EXERCISE PROMPT:
Starting with the line that contains "input is parsed" and stopping after the line that contains "Error messages in megaparsec", copy the entries below exactly. Include nothing else.
───── SOURCE INFORMATION ─────
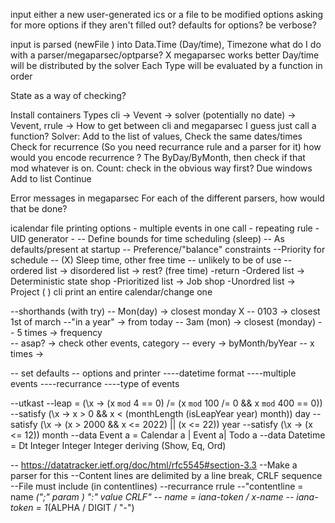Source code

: 
input
    either a new user-generated ics
    or a file to be modified
    options
        asking for more options if they aren't filled out?
        defaults for options?
        be verbose?

input is parsed (newFile ) into Data.Time (Day/time), Timezone
    what do I do with a parser/megaparsec/optparse? X
        megaparsec works better
Day/time will be distributed by the solver
Each Type will be evaluated by a function in order

State as a way of checking? 

Install containers
Types cli -> Vevent -> solver (potentially no date) -> Vevent, rrule -> 
How to get between cli and megaparsec
    I guess just call a function?
Solver: 
Add to the list of values,
Check the same dates/times
Check for recurrence 
   (So you need recurrance rule and a parser for it)
   how would you encode recurrence ?
    The ByDay/ByMonth, then check if that mod whatever is on. 
    Count: check in the obvious way first? 
 Due windows
Add to list
Continue

Error messages in megaparsec
    For each of the different parsers, how would that be done?
    



icalendar file printing options
    - multiple events in one call
    - repeating rule
    - UID generator
    -
-- Define bounds for time scheduling (sleep)
    -- As defaults/present at startup
-- Preference/"balance" constraints
    --Priority for schedule
-- (X) Sleep time, other free time
    -- unlikely to be of use
-- ordered list -> disordered list -> rest? (free time)
    -return 
    -Ordered list -> Deterministic state shop
    -Prioritized list -> Job shop
    -Unordred list -> Project
( ) cli print an entire calendar/change one


--shorthands (with try)
    -- Mon(day)    -> closest monday X
    -- 0103        -> closest 1st of march
    --"in a year"  -> from today
    -- 3am (mon)   -> closest (monday)
    -- 5 times     -> frequency  
    -- asap?       -> check other events, category
    -- every       -> byMonth/byYear
    -- x times     -> 


-- set defaults 
-- options and printer
----datetime format
----multiple events
----recurrance
----type of events



--utkast
--leap = (\x -> (x `mod` 4 == 0) /= (x `mod` 100 /= 0 && x `mod` 400 == 0))
--satisfy (\x -> x > 0 && x < (monthLength (isLeapYear year) month)) day
--satisfy (\x -> (x > 2000 && x <= 2022) || (x <= 22)) year 
--satisfy (\x -> (x <= 12)) month
--data Event a = Calendar a | Event a| Todo a
--data Datetime = Dt Integer Integer Integer deriving (Show, Eq, Ord)


-- https://datatracker.ietf.org/doc/html/rfc5545#section-3.3
--Make a parser for this
--Content lines are delimited by a line break, CRLF sequence
--File must include (in contentlines) 
--recurrance rrule
--"contentline   = name *(";" param ) ":" value CRLF" 
    -- name = iana-token / x-name
    -- iana-token    = 1*(ALPHA / DIGIT / "-")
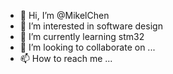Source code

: - 👋 Hi, I’m @MikelChen
- 👀 I’m interested in software design
- 🌱 I’m currently learning stm32
- 💞️ I’m looking to collaborate on ...
- 📫 How to reach me ...

<!---
MikelChen/MikelChen is a ✨ special ✨ repository because its `README.md` (this file) appears on your GitHub profile.
You can click the Preview link to take a look at your changes.
--->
─────
YOUR RESPONSE:
input is parsed (newFile ) into Data.Time (Day/time), Timezone
    what do I do with a parser/megaparsec/optparse? X
        megaparsec works better
Day/time will be distributed by the solver
Each Type will be evaluated by a function in order

State as a way of checking? 

Install containers
Types cli -> Vevent -> solver (potentially no date) -> Vevent, rrule -> 
How to get between cli and megaparsec
    I guess just call a function?
Solver: 
Add to the list of values,
Check the same dates/times
Check for recurrence 
   (So you need recurrance rule and a parser for it)
   how would you encode recurrence ?
    The ByDay/ByMonth, then check if that mod whatever is on. 
    Count: check in the obvious way first? 
 Due windows
Add to list
Continue

Error messages in megaparsec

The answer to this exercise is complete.